**EXERCISE REQUIREMENTS**.
Take the data below and extract the lines from the one with "in the Holidays" to the one with "to Stay Healthy", inclusive, exactly as written.
*** PROVIDED DATA
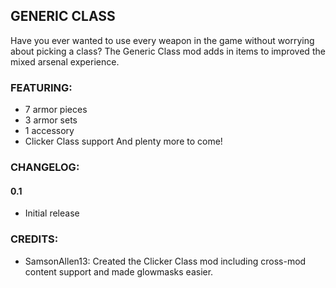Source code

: ## GENERIC CLASS

Have you ever wanted to use every weapon in the game without worrying about picking a class? The Generic Class mod adds in items to improved the mixed arsenal experience.

### FEATURING:
- 7 armor pieces
- 3 armor sets
- 1 accessory
- Clicker Class support
And plenty more to come!

### CHANGELOG:

#### 0.1
- Initial release

### CREDITS:

- SamsonAllen13: Created the Clicker Class mod including cross-mod content support and made glowmasks easier.
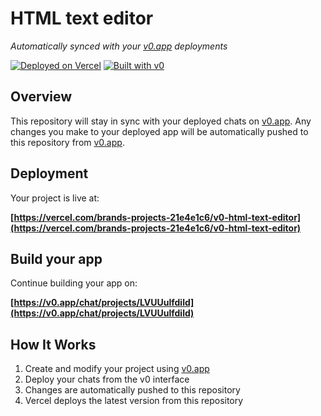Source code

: # HTML text editor

*Automatically synced with your [v0.app](https://v0.app) deployments*

[![Deployed on Vercel](https://img.shields.io/badge/Deployed%20on-Vercel-black?style=for-the-badge&logo=vercel)](https://vercel.com/brands-projects-21e4e1c6/v0-html-text-editor)
[![Built with v0](https://img.shields.io/badge/Built%20with-v0.app-black?style=for-the-badge)](https://v0.app/chat/projects/LVUUulfdild)

## Overview

This repository will stay in sync with your deployed chats on [v0.app](https://v0.app).
Any changes you make to your deployed app will be automatically pushed to this repository from [v0.app](https://v0.app).

## Deployment

Your project is live at:

**[https://vercel.com/brands-projects-21e4e1c6/v0-html-text-editor](https://vercel.com/brands-projects-21e4e1c6/v0-html-text-editor)**

## Build your app

Continue building your app on:

**[https://v0.app/chat/projects/LVUUulfdild](https://v0.app/chat/projects/LVUUulfdild)**

## How It Works

1. Create and modify your project using [v0.app](https://v0.app)
2. Deploy your chats from the v0 interface
3. Changes are automatically pushed to this repository
4. Vercel deploys the latest version from this repository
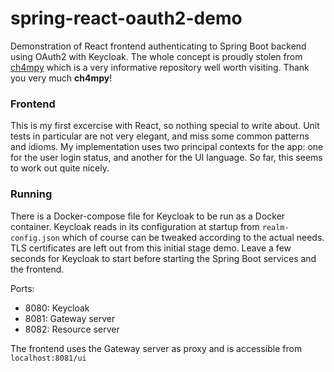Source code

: # spring-react-oauth2-demo
Demonstration of React frontend authenticating to Spring Boot backend using OAuth2 with Keycloak.
The whole concept is proudly stolen from [ch4mpy](https://github.com/ch4mpy/spring-addons) 
which is a very informative repository well worth visiting. Thank you very much **ch4mpy**!

### Frontend
This is my first excercise with React, so nothing special to write about. 
Unit tests in particular are not very elegant, and miss some common patterns and idioms.
My implementation uses two principal contexts for the app: one for the user login status, and another for the UI language.
So far, this seems to work out quite nicely.

### Running
There is a Docker-compose file for Keycloak to be run as a Docker container.
Keycloak reads in its configuration at startup from `realm-config.json` which of course can be tweaked according to the actual needs.
TLS certificates are left out from this initial stage demo.
Leave a few seconds for Keycloak to start before starting the Spring Boot services and the frontend.

Ports:
- 8080: Keycloak
- 8081: Gateway server
- 8082: Resource server

The frontend uses the Gateway server as proxy and is accessible from `localhost:8081/ui`
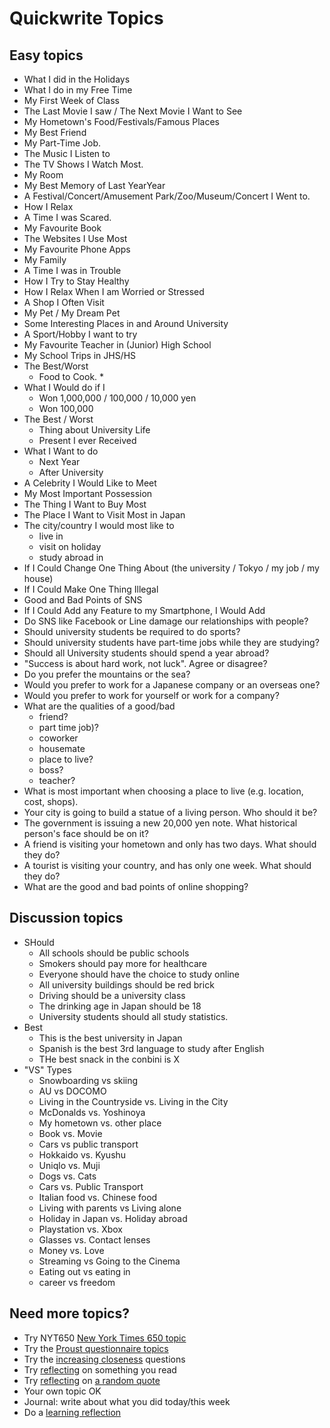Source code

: # Quickwrite Topics 

## Easy topics
* What I did in the Holidays
* What I do in my Free Time
* My First Week of Class
* The Last Movie I saw / The Next Movie I Want to See
* My Hometown's Food/Festivals/Famous Places
* My Best Friend
* My Part-Time Job.
* The Music I Listen to
* The TV Shows I Watch Most. 
* My Room
* My Best Memory of Last YearYear
* A Festival/Concert/Amusement Park/Zoo/Museum/Concert I Went to.
* How I Relax
* A Time I was Scared.
* My Favourite Book  
* The Websites I Use Most 
* My Favourite Phone Apps
* My Family
* A Time I was in Trouble
* How I Try to Stay Healthy
* How I Relax When I am Worried or Stressed 
* A Shop I Often Visit
* My Pet / My Dream Pet
* Some Interesting Places in and Around University
* A Sport/Hobby I want to try
* My Favourite Teacher in (Junior) High School
* My School Trips in JHS/HS  
* The Best/Worst
    * Food to Cook. * 
* What I Would do if I
    * Won 1,000,000 / 100,000 / 10,000 yen 
    * Won 100,000
* The Best / Worst
    * Thing about University Life 
    * Present I ever Received
* What I Want to do 
    * Next Year
    * After University 
* A Celebrity I Would Like to Meet  
* My Most Important Possession  
* The Thing I Want to Buy Most 
* The Place I Want to Visit Most in Japan 
* The city/country I would most like to 
    * live in
    * visit on holiday
    * study abroad in
* If I Could Change One Thing About (the university / Tokyo / my job / my house) 
* If I Could Make One Thing Illegal 
* Good and Bad Points of SNS 
* If I Could Add any Feature to my Smartphone, I Would Add 
* Do SNS like Facebook or Line damage our relationships with people? 
* Should university students be required to do sports? 
* Should university students have part-time jobs while they are studying? 
* Should all University students should spend a year abroad? 
* "Success is about hard work, not luck". Agree or disagree? 
* Do you prefer the mountains or the sea? 
* Would you prefer to work for a Japanese company or an overseas one? 
* Would you prefer to work for yourself or work for a company? 
* What are the qualities of a good/bad 
    * friend?  
    * part time job)? 
    * coworker
    * housemate
    * place to live?  
    * boss? 
    * teacher?
* What is most important when choosing a place to live (e.g. location, cost, shops). 
* Your city is going to build a statue of a living person. Who should it be? 
* The government is issuing a new 20,000 yen note. What historical person's face should be on it? 
* A friend is visiting your hometown and only has two days. What should they do? 
* A tourist is visiting your country, and has only one week. What should they do? 
* What are the good and bad points of online shopping? 


## Discussion topics
* SHould
    * All schools should be public schools
    * Smokers should pay more for healthcare
    * Everyone should have the choice to study online
    * All university buildings should be red brick
    * Driving should be a university class
    * The drinking age in Japan should be 18
    * University students should all study statistics. 
* Best 
    * This is the best university in Japan    
    * Spanish is the best 3rd language to study after English
    * THe best snack in the conbini is X
* "VS" Types
    * Snowboarding vs skiing
    * AU vs DOCOMO
    * Living in the Countryside vs. Living in the City
    * McDonalds vs. Yoshinoya
    * My hometown vs. other place
    * Book vs. Movie
    * Cars vs public transport
    * Hokkaido vs. Kyushu
    * Uniqlo vs. Muji
    * Dogs vs. Cats
    * Cars vs. Public Transport
    * Italian food vs. Chinese food
    * Living with parents vs Living alone
    * Holiday in Japan vs. Holiday abroad
    * Playstation vs. Xbox
    * Glasses vs. Contact lenses
    * Money vs. Love
    * Streaming vs Going to the Cinema
    * Eating out vs eating in
    * career vs freedom
    
## Need more topics?
* Try NYT650 [New York Times 650 topic](https://www.nytimes.com/2016/10/20/learning/lesson-plans/650-prompts-for-narrative-and-personal-writing.html?_r=0)
* Try the [Proust questionnaire topics](https://www.vanityfair.com/magazine/2000/01/01/proust-questionnaire)
* Try the [increasing closeness](https://ggia.berkeley.edu/practice/36_questions_for_increasing_closeness) questions
* Try [reflecting](Style-WriteReadingAndListeningReflections) on something you read
* Try [reflecting](Style-WriteReadingAndListeningReflections) on [a random quote](http://www.quotationspage.com/random.php) 
* Your own topic OK
* Journal: write about what you did today/this week
* Do a [learning reflection](Project-DoALearningReflection)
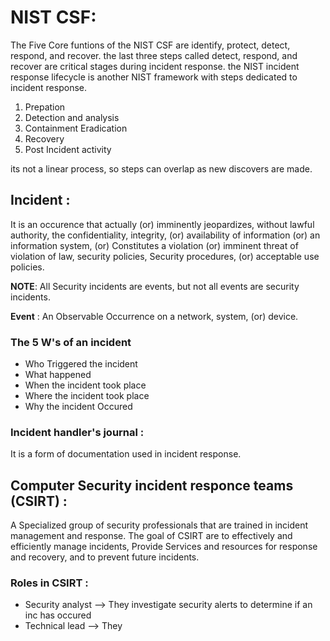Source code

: # NIST CSF:

The Five Core funtions of the NIST CSF are identify, protect, detect, respond, and recover. the last three steps called detect, respond, and recover are critical stages during incident response. the NIST incident response lifecycle is another NIST framework with steps dedicated to incident response.

1) Prepation
2) Detection and analysis
3) Containment Eradication
4) Recovery
5) Post Incident activity

its not a linear process, so steps can overlap as new discovers are made.

## Incident :
It is an occurence that actually (or) imminently jeopardizes, without lawful authority, the confidentiality, integrity, (or) availability of information (or) an information system, (or) Constitutes a violation (or) imminent threat of violation of law, security policies, Security procedures, (or) acceptable use policies.

**NOTE**:  All Security incidents are events, but not all events are security incidents.

**Event** : An Observable Occurrence on a network, system, (or) device.

### The 5 W's of an incident

  - Who Triggered the incident
  - What happened
  - When the incident took place
  - Where the incident took place
  - Why the incident Occured

### Incident handler's journal : 
It is a form of documentation used in incident response.

## Computer Security incident responce teams (CSIRT) :

A Specialized group of security professionals that are trained in incident management and response. The goal of CSIRT are to effectively and efficiently manage incidents, Provide Services and resources for response and recovery, and to prevent future incidents.

### Roles in CSIRT :

  - Security analyst --> They investigate security alerts to determine if an inc has occured
  - Technical lead --> They 
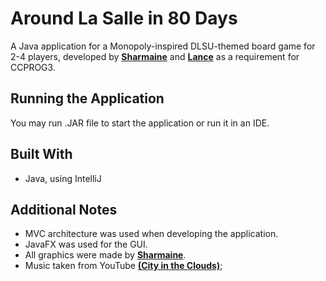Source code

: # Around La Salle in 80 Days
A Java application for a Monopoly-inspired DLSU-themed board game for 2-4 players, developed by __[Sharmaine](https://github.com/sharmainegaw)__ and __[Lance](https://github.com/S0rbetes/)__ as a requirement for CCPROG3.

## Running the Application

You may run .JAR file to start the application or run it in an IDE.

## Built With
* Java, using IntelliJ

## Additional Notes
* MVC architecture was used when developing the application.
* JavaFX was used for the GUI.
* All graphics were made by __[Sharmaine](https://github.com/sharmainegaw)__.
* Music taken from YouTube __[(City in the Clouds)](https://www.youtube.com/watch?v=6rTdW-651Lw)__;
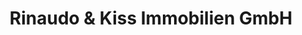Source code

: ---
title: "Rinaudo & Kiss Immobilien GmbH"
url: /frick/rinaudo-und-kiss-immobilien-gmbh/
shop: Immobilien
---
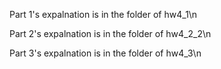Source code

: Part 1's expalnation is in the folder of hw4_1\n

Part 2's expalnation is in the folder of hw4_2_2\n

Part 3's expalnation is in the folder of hw4_3\n
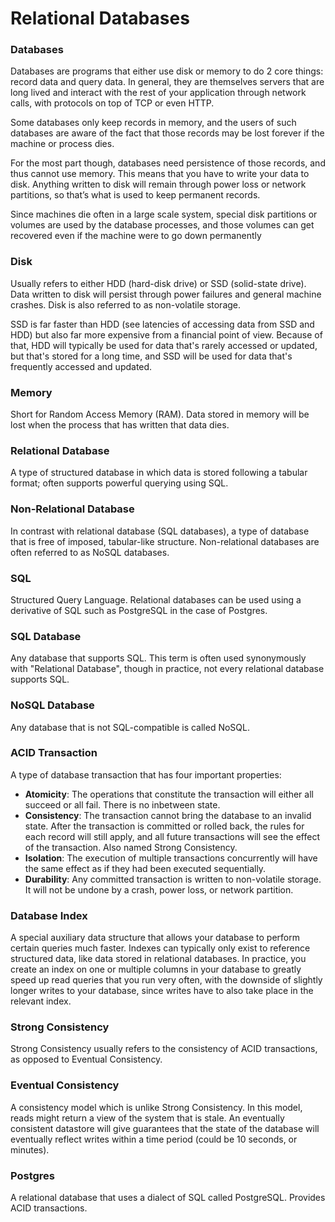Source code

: # Relational Databases

### Databases
Databases are programs that either use disk or memory to do 2 core things: record data and query data. In
general, they are themselves servers that are long lived and interact with the rest of your application through
network calls, with protocols on top of TCP or even HTTP.

Some databases only keep records in memory, and the users of such databases are aware of the fact that
those records may be lost forever if the machine or process dies.

For the most part though, databases need persistence of those records, and thus cannot use memory. This
means that you have to write your data to disk. Anything written to disk will remain through power loss or
network partitions, so that’s what is used to keep permanent records.

Since machines die often in a large scale system, special disk partitions or volumes are used by the database
processes, and those volumes can get recovered even if the machine were to go down permanently

### Disk
Usually refers to either HDD (hard-disk drive) or SSD (solid-state drive). Data written to disk will persist
through power failures and general machine crashes. Disk is also referred to as non-volatile storage.

SSD is far faster than HDD (see latencies of accessing data from SSD and HDD) but also far more expensive
from a financial point of view. Because of that, HDD will typically be used for data that's rarely accessed or
updated, but that's stored for a long time, and SSD will be used for data that's frequently accessed and
updated.

### Memory
Short for Random Access Memory (RAM). Data stored in memory will be lost when the process that has
written that data dies.

### Relational Database
A type of structured database in which data is stored following a tabular format; often supports powerful
querying using SQL.

### Non-Relational Database
In contrast with relational database (SQL databases), a type of database that is free of imposed, tabular-like
structure. Non-relational databases are often referred to as NoSQL databases.

### SQL
Structured Query Language. Relational databases can be used using a derivative of SQL such as PostgreSQL in
the case of Postgres.

### SQL Database
Any database that supports SQL. This term is often used synonymously with "Relational Database", though in
practice, not every relational database supports SQL.

### NoSQL Database
Any database that is not SQL-compatible is called NoSQL.

### ACID Transaction
A type of database transaction that has four important properties:
  - **Atomicity**: The operations that constitute the transaction will either all succeed or all fail. There is no inbetween state.
  - **Consistency**: The transaction cannot bring the database to an invalid state. After the transaction is
committed or rolled back, the rules for each record will still apply, and all future transactions will see the
effect of the transaction. Also named Strong Consistency.
  - **Isolation**: The execution of multiple transactions concurrently will have the same effect as if they had been
executed sequentially.
  - **Durability**: Any committed transaction is written to non-volatile storage. It will not be undone by a crash,
power loss, or network partition.

### Database Index
A special auxiliary data structure that allows your database to perform certain queries much faster. Indexes
can typically only exist to reference structured data, like data stored in relational databases. In practice, you
create an index on one or multiple columns in your database to greatly speed up read queries that you run
very often, with the downside of slightly longer writes to your database, since writes have to also take place in
the relevant index.

### Strong Consistency
Strong Consistency usually refers to the consistency of ACID transactions, as opposed to Eventual
Consistency.

### Eventual Consistency
A consistency model which is unlike Strong Consistency. In this model, reads might return a view of the
system that is stale. An eventually consistent datastore will give guarantees that the state of the database will
eventually reflect writes within a time period (could be 10 seconds, or minutes).

### Postgres
A relational database that uses a dialect of SQL called PostgreSQL. Provides ACID transactions.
******
**TASK SOLUTION**.
* What I did in the Holidays
* What I do in my Free Time
* My First Week of Class
* The Last Movie I saw / The Next Movie I Want to See
* My Hometown's Food/Festivals/Famous Places
* My Best Friend
* My Part-Time Job.
* The Music I Listen to
* The TV Shows I Watch Most. 
* My Room
* My Best Memory of Last YearYear
* A Festival/Concert/Amusement Park/Zoo/Museum/Concert I Went to.
* How I Relax
* A Time I was Scared.
* My Favourite Book  
* The Websites I Use Most 
* My Favourite Phone Apps
* My Family
* A Time I was in Trouble
* How I Try to Stay Healthy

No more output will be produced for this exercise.